Background: Serum proteins in neuroblastoma (NB), such as neuron-specific enolase and lactate dehydrogenase, are used as nonspecific markers of disease severity. In this study, we have generated serum protein profiles that correlate with NB by applying proteomic technologies to uncover, at the protein level, serum polypeptide expression patterns in patients with NB.
Methods: Surface-enhanced laser desorption/ionization-time-of-flight mass spectrometry was used to generate protein expression spectra in human NB (group I, n = 18) and healthy children (group II, n = 17) sera. Groups I and II mass spectral data were compared after baseline subtraction. Peaks with high signal-to-noise ratios were selected and grouped into bins with various intervals along mass-to-charge axis. Two-sample t test and 3-fold cross validation were used to identify differential biomarkers between groups I and II.
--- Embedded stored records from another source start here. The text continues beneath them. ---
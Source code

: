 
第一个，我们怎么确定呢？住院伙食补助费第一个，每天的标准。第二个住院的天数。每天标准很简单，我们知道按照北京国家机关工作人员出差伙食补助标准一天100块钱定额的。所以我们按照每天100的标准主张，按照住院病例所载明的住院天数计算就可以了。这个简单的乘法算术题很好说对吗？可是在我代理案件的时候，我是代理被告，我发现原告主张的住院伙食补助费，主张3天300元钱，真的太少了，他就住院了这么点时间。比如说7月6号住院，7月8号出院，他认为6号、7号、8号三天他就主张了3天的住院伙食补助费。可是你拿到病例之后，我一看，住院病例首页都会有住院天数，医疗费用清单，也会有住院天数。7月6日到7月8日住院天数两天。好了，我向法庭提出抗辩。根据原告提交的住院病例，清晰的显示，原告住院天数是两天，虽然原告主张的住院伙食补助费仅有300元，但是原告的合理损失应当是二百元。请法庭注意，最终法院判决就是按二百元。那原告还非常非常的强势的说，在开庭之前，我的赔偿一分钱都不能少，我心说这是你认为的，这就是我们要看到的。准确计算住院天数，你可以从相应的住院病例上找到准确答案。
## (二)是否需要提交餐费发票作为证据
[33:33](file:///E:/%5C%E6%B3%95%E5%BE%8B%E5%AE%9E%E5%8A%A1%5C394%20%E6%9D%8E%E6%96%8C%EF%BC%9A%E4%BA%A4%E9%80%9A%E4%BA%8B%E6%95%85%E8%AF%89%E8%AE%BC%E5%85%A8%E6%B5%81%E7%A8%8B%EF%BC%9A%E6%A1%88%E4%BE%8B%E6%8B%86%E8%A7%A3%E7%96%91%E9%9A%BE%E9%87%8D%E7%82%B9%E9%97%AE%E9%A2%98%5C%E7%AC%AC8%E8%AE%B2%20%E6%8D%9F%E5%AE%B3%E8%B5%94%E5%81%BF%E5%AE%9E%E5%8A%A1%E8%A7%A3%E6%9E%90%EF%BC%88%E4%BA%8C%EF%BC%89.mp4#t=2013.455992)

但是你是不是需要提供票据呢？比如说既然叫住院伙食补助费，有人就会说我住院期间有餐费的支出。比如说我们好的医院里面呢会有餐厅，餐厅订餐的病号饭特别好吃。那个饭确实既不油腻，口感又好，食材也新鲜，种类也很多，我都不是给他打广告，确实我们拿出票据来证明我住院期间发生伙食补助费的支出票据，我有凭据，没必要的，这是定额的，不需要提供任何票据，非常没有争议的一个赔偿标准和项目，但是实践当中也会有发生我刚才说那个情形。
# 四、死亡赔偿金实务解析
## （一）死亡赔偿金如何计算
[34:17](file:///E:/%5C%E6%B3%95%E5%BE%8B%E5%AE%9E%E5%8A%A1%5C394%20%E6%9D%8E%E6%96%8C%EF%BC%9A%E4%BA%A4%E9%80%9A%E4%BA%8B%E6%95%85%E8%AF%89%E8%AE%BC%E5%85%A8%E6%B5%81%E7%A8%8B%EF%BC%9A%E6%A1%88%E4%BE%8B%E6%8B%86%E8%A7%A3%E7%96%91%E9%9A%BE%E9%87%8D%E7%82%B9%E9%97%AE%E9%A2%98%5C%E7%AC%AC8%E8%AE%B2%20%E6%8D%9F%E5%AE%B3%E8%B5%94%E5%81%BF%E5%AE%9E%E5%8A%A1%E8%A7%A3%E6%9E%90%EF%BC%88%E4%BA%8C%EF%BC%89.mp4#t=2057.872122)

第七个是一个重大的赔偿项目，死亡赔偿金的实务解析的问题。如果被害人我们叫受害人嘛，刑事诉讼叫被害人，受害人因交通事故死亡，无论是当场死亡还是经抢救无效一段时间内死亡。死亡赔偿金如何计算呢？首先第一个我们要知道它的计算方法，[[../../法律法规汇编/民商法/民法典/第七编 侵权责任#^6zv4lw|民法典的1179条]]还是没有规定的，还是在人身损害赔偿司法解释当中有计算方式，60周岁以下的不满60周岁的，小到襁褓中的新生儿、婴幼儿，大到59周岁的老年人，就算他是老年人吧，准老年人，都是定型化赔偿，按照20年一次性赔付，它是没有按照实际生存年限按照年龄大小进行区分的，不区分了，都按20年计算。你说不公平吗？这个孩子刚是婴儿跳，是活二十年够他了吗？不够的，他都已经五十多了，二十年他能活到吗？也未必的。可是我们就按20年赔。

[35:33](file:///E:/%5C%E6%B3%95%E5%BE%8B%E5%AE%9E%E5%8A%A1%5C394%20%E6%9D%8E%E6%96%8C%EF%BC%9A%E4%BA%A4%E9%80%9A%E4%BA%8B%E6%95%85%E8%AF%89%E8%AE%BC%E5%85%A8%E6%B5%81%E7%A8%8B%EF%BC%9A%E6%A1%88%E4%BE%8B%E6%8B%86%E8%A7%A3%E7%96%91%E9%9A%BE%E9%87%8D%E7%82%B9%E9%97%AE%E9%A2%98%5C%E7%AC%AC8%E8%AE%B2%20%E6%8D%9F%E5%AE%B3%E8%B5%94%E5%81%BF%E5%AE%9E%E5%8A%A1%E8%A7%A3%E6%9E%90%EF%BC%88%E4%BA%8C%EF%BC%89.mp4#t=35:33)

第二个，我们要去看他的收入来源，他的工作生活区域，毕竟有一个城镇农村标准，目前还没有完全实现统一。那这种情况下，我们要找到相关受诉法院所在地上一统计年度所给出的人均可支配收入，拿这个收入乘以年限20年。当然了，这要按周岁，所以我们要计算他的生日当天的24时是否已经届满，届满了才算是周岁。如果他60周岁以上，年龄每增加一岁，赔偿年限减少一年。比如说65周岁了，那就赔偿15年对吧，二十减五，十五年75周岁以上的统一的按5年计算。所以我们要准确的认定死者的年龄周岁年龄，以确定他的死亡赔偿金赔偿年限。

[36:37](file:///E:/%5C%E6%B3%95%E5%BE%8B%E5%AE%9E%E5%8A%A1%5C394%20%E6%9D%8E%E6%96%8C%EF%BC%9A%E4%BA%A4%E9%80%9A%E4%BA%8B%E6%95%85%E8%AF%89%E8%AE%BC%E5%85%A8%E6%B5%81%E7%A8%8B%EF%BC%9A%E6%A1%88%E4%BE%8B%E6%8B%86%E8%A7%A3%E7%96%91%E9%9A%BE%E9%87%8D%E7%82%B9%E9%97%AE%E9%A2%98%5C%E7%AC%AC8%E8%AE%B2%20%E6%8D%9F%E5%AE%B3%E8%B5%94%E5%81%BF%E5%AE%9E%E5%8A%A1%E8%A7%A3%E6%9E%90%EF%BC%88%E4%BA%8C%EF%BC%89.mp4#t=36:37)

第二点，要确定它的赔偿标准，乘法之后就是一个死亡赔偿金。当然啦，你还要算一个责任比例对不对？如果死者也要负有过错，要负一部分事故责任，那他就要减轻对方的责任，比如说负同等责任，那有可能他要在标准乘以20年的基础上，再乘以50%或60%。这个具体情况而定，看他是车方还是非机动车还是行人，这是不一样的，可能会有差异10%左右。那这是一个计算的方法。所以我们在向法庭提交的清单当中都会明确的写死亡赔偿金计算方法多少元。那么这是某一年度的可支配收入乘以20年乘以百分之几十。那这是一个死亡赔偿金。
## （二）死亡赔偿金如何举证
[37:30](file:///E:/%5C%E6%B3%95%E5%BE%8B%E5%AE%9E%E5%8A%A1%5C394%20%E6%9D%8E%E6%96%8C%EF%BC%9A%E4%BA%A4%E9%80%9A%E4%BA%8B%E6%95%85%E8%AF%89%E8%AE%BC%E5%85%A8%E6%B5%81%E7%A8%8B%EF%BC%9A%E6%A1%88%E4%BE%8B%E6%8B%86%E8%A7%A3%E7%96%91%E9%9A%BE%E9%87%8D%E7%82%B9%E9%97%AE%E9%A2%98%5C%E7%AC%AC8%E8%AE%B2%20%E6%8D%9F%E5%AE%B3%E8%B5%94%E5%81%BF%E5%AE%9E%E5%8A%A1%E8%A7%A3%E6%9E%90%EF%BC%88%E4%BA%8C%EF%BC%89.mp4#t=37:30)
Results: Significant differentially expressed proteins were identified between groups I and II (P < or = .05). The discriminatory features (proteomic patterns) of cancer from normal sera were successfully identified using the classification algorithm. The average classification performance after 3-fold cross validation was 87.26%.
Conclusion: Surface-enhanced laser desorption/ionization-time-of-flight mass spectrometry is suitable for preliminary assessment of NB and could potentially provide a noninvasive diagnosis of NB. We propose that surface-enhanced laser desorption/ionization provides a novel method for NB diagnosis because direct observations of spectral differences between normal and NB sera are possible.